Cuando manifestarse no era una broma

En estos días he recordado algunas cosas de ese día que me gustaría compartir con vosotros, si os parece oportuno:

El día 20 de diciembre de 1973, a las nueve menos cuarto de la mañana, llegué a la plaza de las Salesas, junto a la sede del Tribunal de Orden Público, donde a las nueve se iniciaba el juicio contra los dirigentes nacionales de Comisiones Obreras detenidos un año antes.

Las peticiones de condena llegaban a los veinte años de cárcel en el caso de Marcelino Camacho, secretario general del sindicato; diecinueve para Nicolás Sartorius y algo menos para los demás dirigentes.

Allí había quedado con el resto de integrantes de la célula de la Joven Guardia Roja a la que pertenecía, y junto a otros cientos de antifranquistas, prácticamente todos comunistas de diferentes pelajes (el mío era amarillo). Organizamos una ordenada fila intentando acceder al juicio, teóricamente público y al que habían anunciado sus asistencia caracterizados corresponsales de diferentes medios internacionales.

El Proceso 1.001/72, como se denominaba oficialmente, había trascendido fuera de nuestras fronteras y allí estábamos para dejar constancia de nuestra pacífica oposición. Naturalmente, la zona por entero estaba inundada de gris: la Policía Armada patrullaba continuamente a nuestro lado y realizaba identificaciones arbitrarias inquiriendo el motivo de nuestra presencia allí. La respuesta era siempre la misma: “Soy estudiante de/quiero estudiar Derecho y estoy interesado en presenciar algún juicio.” “Circulen”, era siempre también la contestación.

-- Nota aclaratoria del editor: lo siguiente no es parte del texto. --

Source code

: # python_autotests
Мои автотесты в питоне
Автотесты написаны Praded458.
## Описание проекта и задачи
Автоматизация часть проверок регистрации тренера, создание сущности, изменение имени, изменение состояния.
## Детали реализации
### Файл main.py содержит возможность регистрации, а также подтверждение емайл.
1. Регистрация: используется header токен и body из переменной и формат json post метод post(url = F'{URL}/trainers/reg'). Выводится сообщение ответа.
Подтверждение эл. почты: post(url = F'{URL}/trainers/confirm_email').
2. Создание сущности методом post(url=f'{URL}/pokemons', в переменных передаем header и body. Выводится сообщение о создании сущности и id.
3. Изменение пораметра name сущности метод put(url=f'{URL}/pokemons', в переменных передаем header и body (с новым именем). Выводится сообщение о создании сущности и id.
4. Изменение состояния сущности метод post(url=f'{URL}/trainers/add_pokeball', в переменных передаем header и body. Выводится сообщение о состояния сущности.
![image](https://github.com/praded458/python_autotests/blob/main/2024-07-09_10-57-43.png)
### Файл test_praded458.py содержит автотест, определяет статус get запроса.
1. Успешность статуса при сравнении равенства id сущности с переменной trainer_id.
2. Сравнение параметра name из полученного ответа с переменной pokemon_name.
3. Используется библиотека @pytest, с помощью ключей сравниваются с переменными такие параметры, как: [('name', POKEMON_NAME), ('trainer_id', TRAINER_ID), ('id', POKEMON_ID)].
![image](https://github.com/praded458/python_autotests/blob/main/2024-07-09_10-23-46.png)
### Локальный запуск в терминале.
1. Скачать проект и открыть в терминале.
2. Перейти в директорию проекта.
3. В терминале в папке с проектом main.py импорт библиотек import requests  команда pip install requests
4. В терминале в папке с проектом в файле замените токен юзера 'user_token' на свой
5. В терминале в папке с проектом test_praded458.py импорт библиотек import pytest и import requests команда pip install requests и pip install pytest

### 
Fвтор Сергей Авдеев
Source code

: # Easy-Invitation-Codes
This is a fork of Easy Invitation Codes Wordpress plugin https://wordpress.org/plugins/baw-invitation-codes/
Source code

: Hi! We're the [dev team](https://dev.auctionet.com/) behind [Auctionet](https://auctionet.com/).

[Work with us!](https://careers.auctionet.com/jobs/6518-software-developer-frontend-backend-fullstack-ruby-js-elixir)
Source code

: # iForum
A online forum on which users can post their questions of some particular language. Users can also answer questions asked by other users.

También por allí pasaban, mirando siempre a la cara y acercándose mucho, unos tipos mucho más siniestros, de paisano, miembros de la Brigada Regional de Investigación Social, popularmente conocidos como la Brigada político-social. Muy jóvenes, prácticamente de nuestra edad. Estos practicaron algunas detenciones, ignoro en qué se basaban.
A las diez y media o las once el nerviosismo se desató y se dispararon las detenciones. Hay que tener en cuenta que no sólo no existían los teléfonos móviles, sino que se procuraba que las comunicaciones telefónicas desde cabinas fueran las menos posibles y en todo caso absolutamente lacónicas, con el mínimo de información o en clave.

Mi célula decidió dispersarse y se pasó la consigna: “A la una en La Cruz Blanca, Alcalá con Goya.” Era un ‘salto’ que estaba previsto desde varios días antes. Se sabía que se haría, pero no dónde ni cuándo. Para quien no lo sepa, un ‘salto’ es una manifestación en condiciones de clandestinidad: dura dos o tres minutos, hasta que se oyen las sirenas de los coches de policía. De ahí su nombre, no es un paseo, sino un salto. Se echan a volar panfletos y se corean tres o cuatro consignas.

Entonces llegan los coches policiales  y descargan a sus ocupantes, unos con porras y otros con pistolas. No era ninguna broma.

Cuando llegué ala zona de La Cruz Blanca, diez minutos antes de la hora y tras efectuar varias maniobras evasivas en el Metro, como era lo habitual, no detecté nada raro, así que a la una en punto estaba junto a la puerta de la cervecería cuando volaron los panfletos. Me extrañó que fuéramos tan pocos los presentes, pero ahí estábamos. Vi a un camarada muy cerca cuando sonaron las primeras sirenas y echamos a correr.

Ya lejos, llamé a casa desde una cabina y mi madre me dio la clave de alarma absoluta. Esa noche no dormí en casa y a los pocos días supe que al camarada que había visto junto a La Cruz Blanca lo habían detenido allí mismo. Le destrozaron.

Han pasado cincuenta años y muchísimas cosas. Casi nada de lo que ha contado el poder desde entonces es cierto. Va siendo hora de retomar la razón, la verdad y el relato.